Well, well. How are y'all doing? We're okay. Shortly after my last post, my dad came home from the nursing facility. So many of y'all have been so supportive with encouraging words and with prayers, I wanted to provide a quick update. I don't want to dwell on the negative, but we are where we are right now. He went into the hospital on 30 October for a serious but not uncommon surgical procedure that should have only required an overnight stay. He had mowed the yard a few days before. Nineteen weeks later, after a lengthy hospital stay and three more nursing facilities, they have returned him to us unable to care for himself and likely suffering from PTSD. It's a long, complicated story which I will spare you, but the chief cause of this catastrophe has been the COVID protocols in both the hospital and the nursing facilities. Thankfully, all along the way, the Lord has blessed us with people willing to step in and help at critical times. Even now, there are people doing what they can to help rehabilitate him at home. We don't know how far we can bring him back, or if we can bring him back at all, but at least he is at home with my mom, and not alone in a facility.
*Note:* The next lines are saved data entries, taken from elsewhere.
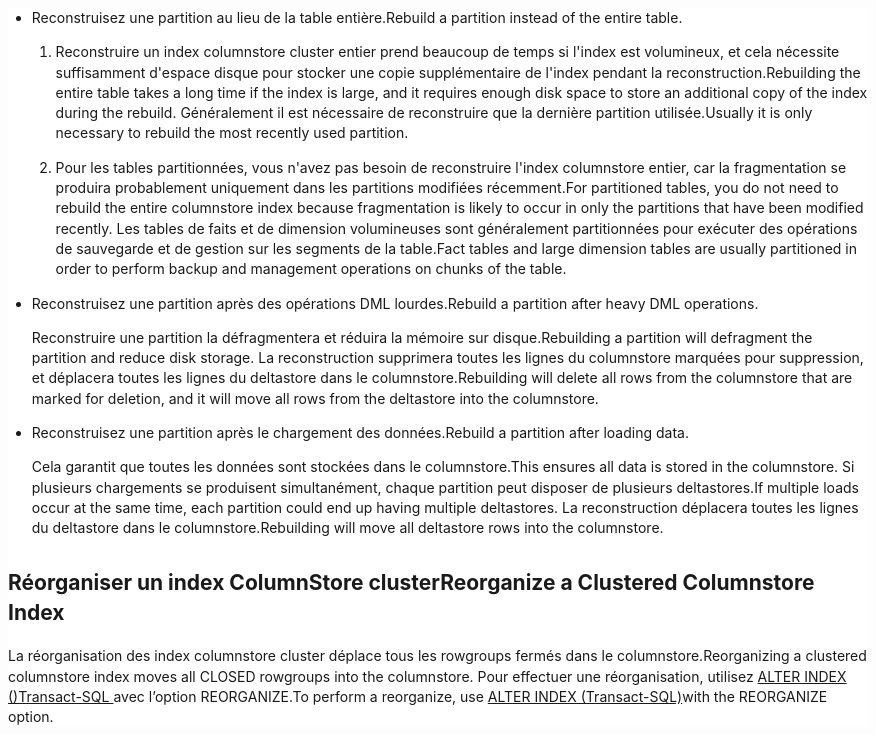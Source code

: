 -   <span data-ttu-id="bf361-186">Reconstruisez une partition au lieu de la table entière.</span><span class="sxs-lookup"><span data-stu-id="bf361-186">Rebuild a partition instead of the entire table.</span></span>

    1.  <span data-ttu-id="bf361-187">Reconstruire un index columnstore cluster entier prend beaucoup de temps si l'index est volumineux, et cela nécessite suffisamment d'espace disque pour stocker une copie supplémentaire de l'index pendant la reconstruction.</span><span class="sxs-lookup"><span data-stu-id="bf361-187">Rebuilding the entire table takes a long time if the index is large, and it requires enough disk space to store an additional copy of the index during the rebuild.</span></span> <span data-ttu-id="bf361-188">Généralement il est nécessaire de reconstruire que la dernière partition utilisée.</span><span class="sxs-lookup"><span data-stu-id="bf361-188">Usually it is only necessary to rebuild the most recently used partition.</span></span>

    2.  <span data-ttu-id="bf361-189">Pour les tables partitionnées, vous n'avez pas besoin de reconstruire l'index columnstore entier, car la fragmentation se produira probablement uniquement dans les partitions modifiées récemment.</span><span class="sxs-lookup"><span data-stu-id="bf361-189">For partitioned tables, you do not need to rebuild the entire columnstore index because fragmentation is likely to occur in only the partitions that have been modified recently.</span></span> <span data-ttu-id="bf361-190">Les tables de faits et de dimension volumineuses sont généralement partitionnées pour exécuter des opérations de sauvegarde et de gestion sur les segments de la table.</span><span class="sxs-lookup"><span data-stu-id="bf361-190">Fact tables and large dimension tables are usually partitioned in order to perform backup and management operations on chunks of the table.</span></span>

-   <span data-ttu-id="bf361-191">Reconstruisez une partition après des opérations DML lourdes.</span><span class="sxs-lookup"><span data-stu-id="bf361-191">Rebuild a partition after heavy DML operations.</span></span>

     <span data-ttu-id="bf361-192">Reconstruire une partition la défragmentera et réduira la mémoire sur disque.</span><span class="sxs-lookup"><span data-stu-id="bf361-192">Rebuilding a partition will defragment the partition and reduce disk storage.</span></span> <span data-ttu-id="bf361-193">La reconstruction supprimera toutes les lignes du columnstore marquées pour suppression, et déplacera toutes les lignes du deltastore dans le columnstore.</span><span class="sxs-lookup"><span data-stu-id="bf361-193">Rebuilding will delete all rows from the columnstore that are marked for deletion, and it will move all rows from the deltastore into the columnstore.</span></span>

-   <span data-ttu-id="bf361-194">Reconstruisez une partition après le chargement des données.</span><span class="sxs-lookup"><span data-stu-id="bf361-194">Rebuild a partition after loading data.</span></span>

     <span data-ttu-id="bf361-195">Cela garantit que toutes les données sont stockées dans le columnstore.</span><span class="sxs-lookup"><span data-stu-id="bf361-195">This ensures all data is stored in the columnstore.</span></span> <span data-ttu-id="bf361-196">Si plusieurs chargements se produisent simultanément, chaque partition peut disposer de plusieurs deltastores.</span><span class="sxs-lookup"><span data-stu-id="bf361-196">If multiple loads occur at the same time, each partition could end up having multiple deltastores.</span></span> <span data-ttu-id="bf361-197">La reconstruction déplacera toutes les lignes du deltastore dans le columnstore.</span><span class="sxs-lookup"><span data-stu-id="bf361-197">Rebuilding will move all deltastore rows into the columnstore.</span></span>

##  <a name="reorganize-a-clustered-columnstore-index"></a><a name="reorganize"></a><span data-ttu-id="bf361-198">Réorganiser un index ColumnStore cluster</span><span class="sxs-lookup"><span data-stu-id="bf361-198">Reorganize a Clustered Columnstore Index</span></span>
 <span data-ttu-id="bf361-199">La réorganisation des index columnstore cluster déplace tous les rowgroups fermés dans le columnstore.</span><span class="sxs-lookup"><span data-stu-id="bf361-199">Reorganizing a clustered columnstore index moves all CLOSED rowgroups into the columnstore.</span></span> <span data-ttu-id="bf361-200">Pour effectuer une réorganisation, utilisez [ALTER INDEX &#40;&#41;Transact-SQL ](/sql/t-sql/statements/alter-index-transact-sql)avec l’option REORGANIZE.</span><span class="sxs-lookup"><span data-stu-id="bf361-200">To perform a reorganize, use [ALTER INDEX &#40;Transact-SQL&#41;](/sql/t-sql/statements/alter-index-transact-sql)with the REORGANIZE option.</span></span>
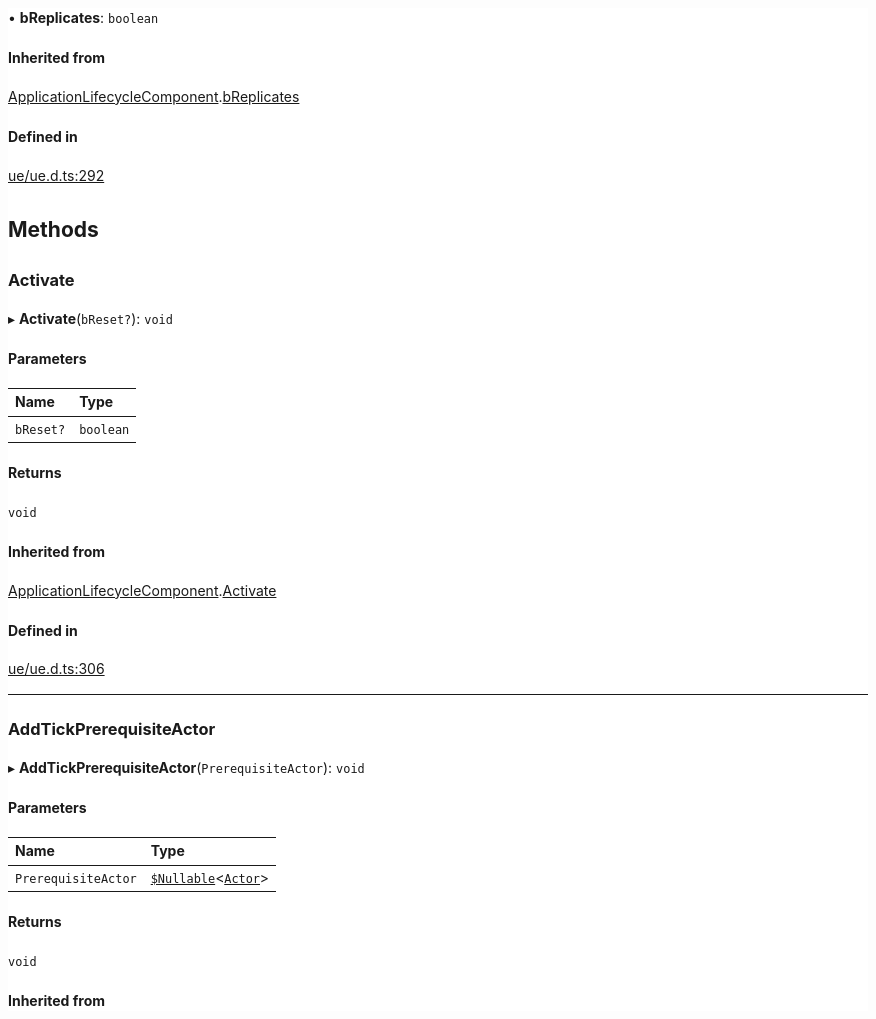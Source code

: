 • **bReplicates**: `boolean`

#### Inherited from

[ApplicationLifecycleComponent](ue_ue.ApplicationLifecycleComponent.md).[bReplicates](ue_ue.ApplicationLifecycleComponent.md#breplicates)

#### Defined in

[ue/ue.d.ts:292](https://github.com/YugMetaverse/yug_typings/blob/b7d9b19/ue/ue.d.ts#L292)

## Methods

### Activate

▸ **Activate**(`bReset?`): `void`

#### Parameters

| Name | Type |
| :------ | :------ |
| `bReset?` | `boolean` |

#### Returns

`void`

#### Inherited from

[ApplicationLifecycleComponent](ue_ue.ApplicationLifecycleComponent.md).[Activate](ue_ue.ApplicationLifecycleComponent.md#activate)

#### Defined in

[ue/ue.d.ts:306](https://github.com/YugMetaverse/yug_typings/blob/b7d9b19/ue/ue.d.ts#L306)

___

### AddTickPrerequisiteActor

▸ **AddTickPrerequisiteActor**(`PrerequisiteActor`): `void`

#### Parameters

| Name | Type |
| :------ | :------ |
| `PrerequisiteActor` | [`$Nullable`](../modules/puerts.md#$nullable)<[`Actor`](ue_ue.Actor.md)\> |

#### Returns

`void`

#### Inherited from
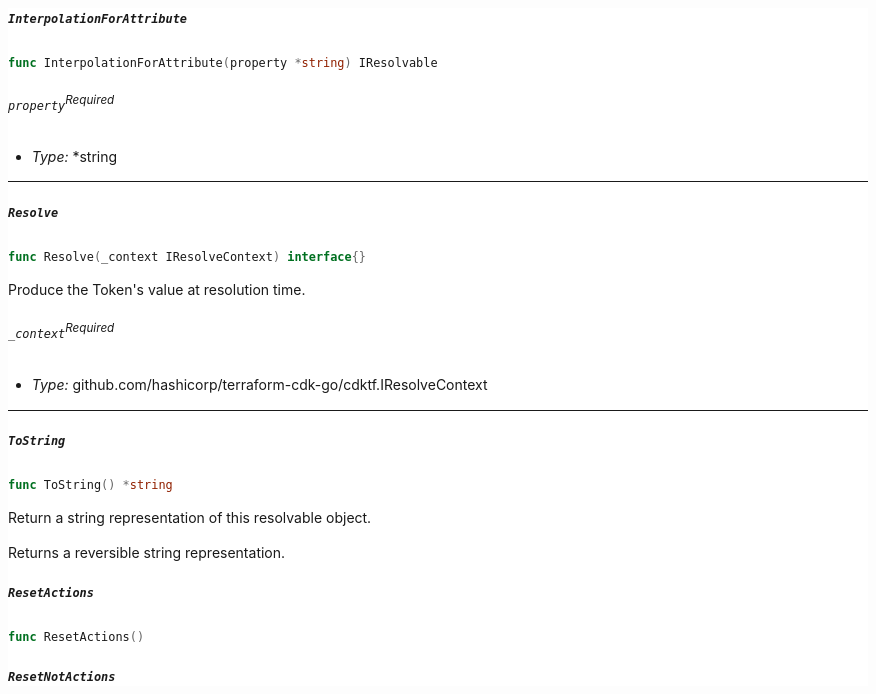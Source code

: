 ##### `InterpolationForAttribute` <a name="InterpolationForAttribute" id="@cdktf/provider-launchdarkly.auditLogSubscription.AuditLogSubscriptionStatementsOutputReference.interpolationForAttribute"></a>

```go
func InterpolationForAttribute(property *string) IResolvable
```

###### `property`<sup>Required</sup> <a name="property" id="@cdktf/provider-launchdarkly.auditLogSubscription.AuditLogSubscriptionStatementsOutputReference.interpolationForAttribute.parameter.property"></a>

- *Type:* *string

---

##### `Resolve` <a name="Resolve" id="@cdktf/provider-launchdarkly.auditLogSubscription.AuditLogSubscriptionStatementsOutputReference.resolve"></a>

```go
func Resolve(_context IResolveContext) interface{}
```

Produce the Token's value at resolution time.

###### `_context`<sup>Required</sup> <a name="_context" id="@cdktf/provider-launchdarkly.auditLogSubscription.AuditLogSubscriptionStatementsOutputReference.resolve.parameter._context"></a>

- *Type:* github.com/hashicorp/terraform-cdk-go/cdktf.IResolveContext

---

##### `ToString` <a name="ToString" id="@cdktf/provider-launchdarkly.auditLogSubscription.AuditLogSubscriptionStatementsOutputReference.toString"></a>

```go
func ToString() *string
```

Return a string representation of this resolvable object.

Returns a reversible string representation.

##### `ResetActions` <a name="ResetActions" id="@cdktf/provider-launchdarkly.auditLogSubscription.AuditLogSubscriptionStatementsOutputReference.resetActions"></a>

```go
func ResetActions()
```

##### `ResetNotActions` <a name="ResetNotActions" id="@cdktf/provider-launchdarkly.auditLogSubscription.AuditLogSubscriptionStatementsOutputReference.resetNotActions"></a>
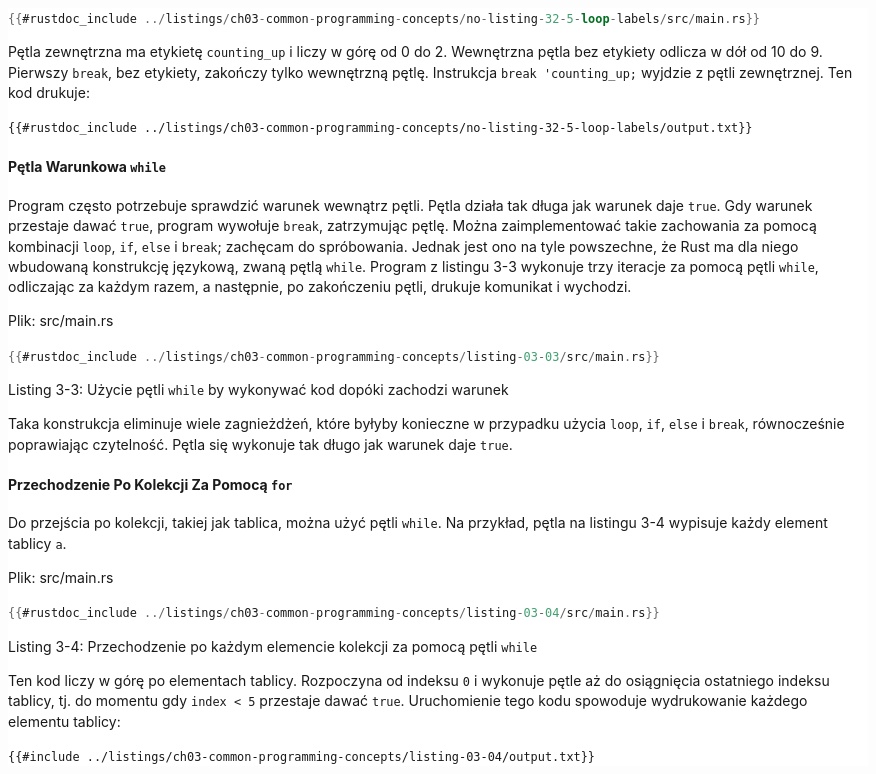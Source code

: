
 ```rust
{{#rustdoc_include ../listings/ch03-common-programming-concepts/no-listing-32-5-loop-labels/src/main.rs}}
```

Pętla zewnętrzna ma etykietę `counting_up` i liczy w górę od 0 do 2.
Wewnętrzna pętla bez etykiety odlicza w dół od 10 do 9. Pierwszy `break`, bez etykiety, zakończy tylko wewnętrzną pętlę. Instrukcja `break 'counting_up;` wyjdzie z pętli zewnętrznej. Ten kod drukuje:

```console
{{#rustdoc_include ../listings/ch03-common-programming-concepts/no-listing-32-5-loop-labels/output.txt}}
```


#### Pętla Warunkowa `while`

Program często potrzebuje sprawdzić warunek wewnątrz pętli.
Pętla działa tak długa jak warunek daje `true`. Gdy warunek przestaje dawać `true`, program wywołuje `break`, zatrzymując pętlę. Można zaimplementować takie zachowania za pomocą kombinacji `loop`, `if`, `else` i `break`; zachęcam do spróbowania. Jednak jest ono na tyle powszechne, że Rust ma dla niego wbudowaną konstrukcję językową, zwaną pętlą `while`. Program z listingu 3-3 wykonuje trzy iteracje za pomocą pętli `while`, odliczając za każdym razem, a następnie, po zakończeniu pętli, drukuje komunikat i wychodzi.

<span class="filename">Plik: src/main.rs</span>

```rust
{{#rustdoc_include ../listings/ch03-common-programming-concepts/listing-03-03/src/main.rs}}
```

<span class="caption">Listing 3-3: Użycie pętli `while` by wykonywać kod dopóki zachodzi warunek</span>

Taka konstrukcja eliminuje wiele zagnieżdżeń, które byłyby konieczne w przypadku użycia `loop`, `if`, `else` i `break`, równocześnie poprawiając czytelność.
Pętla się wykonuje tak długo jak warunek daje `true`.


#### Przechodzenie Po Kolekcji Za Pomocą `for`

Do przejścia po kolekcji, takiej jak tablica, można użyć pętli `while`. Na przykład, pętla na listingu 3-4 wypisuje każdy element tablicy `a`.

<span class="filename">Plik: src/main.rs</span>

```rust
{{#rustdoc_include ../listings/ch03-common-programming-concepts/listing-03-04/src/main.rs}}
```

<span class="caption">Listing 3-4: Przechodzenie po każdym elemencie kolekcji za pomocą pętli `while`</span>

Ten kod liczy w górę po elementach tablicy. Rozpoczyna od indeksu `0` i wykonuje pętle aż do osiągnięcia ostatniego indeksu tablicy, tj. do momentu gdy `index < 5` przestaje dawać `true`.
Uruchomienie tego kodu spowoduje wydrukowanie każdego elementu tablicy:

```console
{{#include ../listings/ch03-common-programming-concepts/listing-03-04/output.txt}}
```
So these last few weeks of inactivity on my blog have just been me resting. Trying to recover and recharge and refocus. If you've been with me for a while, you know I strive to keep this a happy place and I never share overly personal things. But I know that so, so many people have endured this type of situation--and far worse--over the last year, and I wanted to say: I know. I understand. I feel all that same fury, and sadness, and helplessness. And I'm praying for you.
When the pandemic began last spring, I said to Mr. Wonderful, "We must make it through this without anyone having to go into the hospital." Well, we didn't. And it's been a nightmare. But the Lord has sent so many people into our lives to help us carry this burden and we've learned so much from this ordeal. I think the main lesson is: be the helper. Be that person who steps in and lightens the load someone else is carrying. And don't underestimate your ability to help. We are unbelievably blessed that an ICU nurse lives next door to my parents and helps daily with my dad. I could never provide such skilled help. But someone quietly left a crate of fresh oranges on the porch, and it was a sheer delight. That, I can do. Just be the helper.